Whatever appears in the records, write it out again exactly.
*** Records for the exercise ***
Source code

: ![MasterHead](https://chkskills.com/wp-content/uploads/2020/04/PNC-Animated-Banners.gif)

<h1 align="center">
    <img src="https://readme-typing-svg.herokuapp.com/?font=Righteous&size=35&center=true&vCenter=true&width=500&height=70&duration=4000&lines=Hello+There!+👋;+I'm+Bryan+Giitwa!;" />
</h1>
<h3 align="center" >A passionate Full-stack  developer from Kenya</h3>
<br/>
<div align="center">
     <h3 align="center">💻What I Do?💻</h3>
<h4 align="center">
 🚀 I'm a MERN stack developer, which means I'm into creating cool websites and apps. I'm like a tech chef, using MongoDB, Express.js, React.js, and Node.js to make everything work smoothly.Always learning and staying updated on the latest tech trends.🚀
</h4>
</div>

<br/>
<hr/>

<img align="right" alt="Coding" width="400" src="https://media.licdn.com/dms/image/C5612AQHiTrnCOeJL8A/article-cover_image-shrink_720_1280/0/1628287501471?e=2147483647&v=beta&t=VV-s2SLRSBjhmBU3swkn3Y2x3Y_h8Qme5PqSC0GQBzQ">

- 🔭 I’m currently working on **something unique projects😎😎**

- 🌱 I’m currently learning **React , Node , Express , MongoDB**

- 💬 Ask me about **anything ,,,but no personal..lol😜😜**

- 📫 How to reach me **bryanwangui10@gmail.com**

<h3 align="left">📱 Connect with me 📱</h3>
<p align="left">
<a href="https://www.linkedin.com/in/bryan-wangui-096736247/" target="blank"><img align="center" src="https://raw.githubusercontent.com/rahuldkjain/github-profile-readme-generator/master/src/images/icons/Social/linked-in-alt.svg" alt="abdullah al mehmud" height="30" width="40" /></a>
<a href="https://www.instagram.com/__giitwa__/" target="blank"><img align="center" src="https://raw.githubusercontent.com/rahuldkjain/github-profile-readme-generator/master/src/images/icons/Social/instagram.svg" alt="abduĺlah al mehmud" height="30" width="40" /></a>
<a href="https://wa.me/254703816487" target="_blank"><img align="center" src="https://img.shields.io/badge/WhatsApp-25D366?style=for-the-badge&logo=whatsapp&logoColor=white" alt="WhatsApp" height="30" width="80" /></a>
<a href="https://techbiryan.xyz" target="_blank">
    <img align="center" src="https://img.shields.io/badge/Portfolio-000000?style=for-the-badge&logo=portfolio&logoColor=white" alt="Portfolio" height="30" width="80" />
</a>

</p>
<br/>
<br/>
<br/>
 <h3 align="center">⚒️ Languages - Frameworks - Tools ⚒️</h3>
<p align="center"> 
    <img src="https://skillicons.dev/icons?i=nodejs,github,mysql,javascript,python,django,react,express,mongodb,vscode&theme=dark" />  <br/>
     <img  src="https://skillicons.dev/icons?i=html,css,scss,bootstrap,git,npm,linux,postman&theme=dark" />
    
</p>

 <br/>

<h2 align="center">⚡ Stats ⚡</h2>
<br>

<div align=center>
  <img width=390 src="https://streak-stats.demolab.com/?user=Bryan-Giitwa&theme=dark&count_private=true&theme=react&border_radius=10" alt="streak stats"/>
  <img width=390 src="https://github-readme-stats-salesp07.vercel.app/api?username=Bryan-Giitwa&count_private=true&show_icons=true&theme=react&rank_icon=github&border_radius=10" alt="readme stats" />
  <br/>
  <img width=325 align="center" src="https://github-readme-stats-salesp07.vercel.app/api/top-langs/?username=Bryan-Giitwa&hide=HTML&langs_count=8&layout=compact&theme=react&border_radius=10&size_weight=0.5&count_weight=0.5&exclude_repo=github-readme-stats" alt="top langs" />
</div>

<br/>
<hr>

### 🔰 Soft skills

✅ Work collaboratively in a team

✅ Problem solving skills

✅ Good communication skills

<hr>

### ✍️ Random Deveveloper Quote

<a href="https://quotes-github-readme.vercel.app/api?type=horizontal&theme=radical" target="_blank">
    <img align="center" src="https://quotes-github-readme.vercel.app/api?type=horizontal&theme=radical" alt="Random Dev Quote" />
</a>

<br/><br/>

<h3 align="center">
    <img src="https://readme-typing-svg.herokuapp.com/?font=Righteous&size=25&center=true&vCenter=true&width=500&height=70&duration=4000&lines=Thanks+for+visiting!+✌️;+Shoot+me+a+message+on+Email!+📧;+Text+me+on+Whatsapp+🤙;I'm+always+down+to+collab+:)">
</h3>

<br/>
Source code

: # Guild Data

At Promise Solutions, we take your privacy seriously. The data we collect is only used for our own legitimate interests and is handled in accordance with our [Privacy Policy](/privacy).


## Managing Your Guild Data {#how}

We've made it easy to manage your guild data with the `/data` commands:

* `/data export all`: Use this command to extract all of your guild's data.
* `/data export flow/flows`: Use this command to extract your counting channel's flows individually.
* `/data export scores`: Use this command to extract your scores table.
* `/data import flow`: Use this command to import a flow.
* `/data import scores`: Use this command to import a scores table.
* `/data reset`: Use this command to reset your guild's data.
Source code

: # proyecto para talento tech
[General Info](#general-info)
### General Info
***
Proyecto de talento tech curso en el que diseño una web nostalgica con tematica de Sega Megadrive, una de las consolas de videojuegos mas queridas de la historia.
*** End of Records for the exercise ***
- [Completed task]
Source code

: ![MasterHead](https://chkskills.com/wp-content/uploads/2020/04/PNC-Animated-Banners.gif)

<h1 align="center">
    <img src="https://readme-typing-svg.herokuapp.com/?font=Righteous&size=35&center=true&vCenter=true&width=500&height=70&duration=4000&lines=Hello+There!+👋;+I'm+Bryan+Giitwa!;" />
</h1>
<h3 align="center" >A passionate Full-stack  developer from Kenya</h3>
<br/>
<div align="center">
     <h3 align="center">💻What I Do?💻</h3>
<h4 align="center">
 🚀 I'm a MERN stack developer, which means I'm into creating cool websites and apps. I'm like a tech chef, using MongoDB, Express.js, React.js, and Node.js to make everything work smoothly.Always learning and staying updated on the latest tech trends.🚀
</h4>
</div>

<br/>
<hr/>

<img align="right" alt="Coding" width="400" src="https://media.licdn.com/dms/image/C5612AQHiTrnCOeJL8A/article-cover_image-shrink_720_1280/0/1628287501471?e=2147483647&v=beta&t=VV-s2SLRSBjhmBU3swkn3Y2x3Y_h8Qme5PqSC0GQBzQ">

- 🔭 I’m currently working on **something unique projects😎😎**

- 🌱 I’m currently learning **React , Node , Express , MongoDB**

- 💬 Ask me about **anything ,,,but no personal..lol😜😜**

- 📫 How to reach me **bryanwangui10@gmail.com**

<h3 align="left">📱 Connect with me 📱</h3>
<p align="left">
<a href="https://www.linkedin.com/in/bryan-wangui-096736247/" target="blank"><img align="center" src="https://raw.githubusercontent.com/rahuldkjain/github-profile-readme-generator/master/src/images/icons/Social/linked-in-alt.svg" alt="abdullah al mehmud" height="30" width="40" /></a>
<a href="https://www.instagram.com/__giitwa__/" target="blank"><img align="center" src="https://raw.githubusercontent.com/rahuldkjain/github-profile-readme-generator/master/src/images/icons/Social/instagram.svg" alt="abduĺlah al mehmud" height="30" width="40" /></a>
<a href="https://wa.me/254703816487" target="_blank"><img align="center" src="https://img.shields.io/badge/WhatsApp-25D366?style=for-the-badge&logo=whatsapp&logoColor=white" alt="WhatsApp" height="30" width="80" /></a>
<a href="https://techbiryan.xyz" target="_blank">
    <img align="center" src="https://img.shields.io/badge/Portfolio-000000?style=for-the-badge&logo=portfolio&logoColor=white" alt="Portfolio" height="30" width="80" />
</a>

</p>
<br/>
<br/>
<br/>
 <h3 align="center">⚒️ Languages - Frameworks - Tools ⚒️</h3>
<p align="center"> 
    <img src="https://skillicons.dev/icons?i=nodejs,github,mysql,javascript,python,django,react,express,mongodb,vscode&theme=dark" />  <br/>
     <img  src="https://skillicons.dev/icons?i=html,css,scss,bootstrap,git,npm,linux,postman&theme=dark" />
    
</p>

 <br/>

<h2 align="center">⚡ Stats ⚡</h2>
<br>

<div align=center>
  <img width=390 src="https://streak-stats.demolab.com/?user=Bryan-Giitwa&theme=dark&count_private=true&theme=react&border_radius=10" alt="streak stats"/>
  <img width=390 src="https://github-readme-stats-salesp07.vercel.app/api?username=Bryan-Giitwa&count_private=true&show_icons=true&theme=react&rank_icon=github&border_radius=10" alt="readme stats" />
  <br/>
  <img width=325 align="center" src="https://github-readme-stats-salesp07.vercel.app/api/top-langs/?username=Bryan-Giitwa&hide=HTML&langs_count=8&layout=compact&theme=react&border_radius=10&size_weight=0.5&count_weight=0.5&exclude_repo=github-readme-stats" alt="top langs" />
</div>

<br/>
<hr>

### 🔰 Soft skills

✅ Work collaboratively in a team

✅ Problem solving skills

✅ Good communication skills

<hr>

### ✍️ Random Deveveloper Quote

<a href="https://quotes-github-readme.vercel.app/api?type=horizontal&theme=radical" target="_blank">
    <img align="center" src="https://quotes-github-readme.vercel.app/api?type=horizontal&theme=radical" alt="Random Dev Quote" />
</a>

<br/><br/>

<h3 align="center">
    <img src="https://readme-typing-svg.herokuapp.com/?font=Righteous&size=25&center=true&vCenter=true&width=500&height=70&duration=4000&lines=Thanks+for+visiting!+✌️;+Shoot+me+a+message+on+Email!+📧;+Text+me+on+Whatsapp+🤙;I'm+always+down+to+collab+:)">
</h3>

<br/>
Source code

: # Guild Data

At Promise Solutions, we take your privacy seriously. The data we collect is only used for our own legitimate interests and is handled in accordance with our [Privacy Policy](/privacy).


## Managing Your Guild Data {#how}

We've made it easy to manage your guild data with the `/data` commands:

* `/data export all`: Use this command to extract all of your guild's data.
* `/data export flow/flows`: Use this command to extract your counting channel's flows individually.
* `/data export scores`: Use this command to extract your scores table.
* `/data import flow`: Use this command to import a flow.
* `/data import scores`: Use this command to import a scores table.
* `/data reset`: Use this command to reset your guild's data.
Source code

: # proyecto para talento tech
[General Info](#general-info)
### General Info
***
Proyecto de talento tech curso en el que diseño una web nostalgica con tematica de Sega Megadrive, una de las consolas de videojuegos mas queridas de la historia.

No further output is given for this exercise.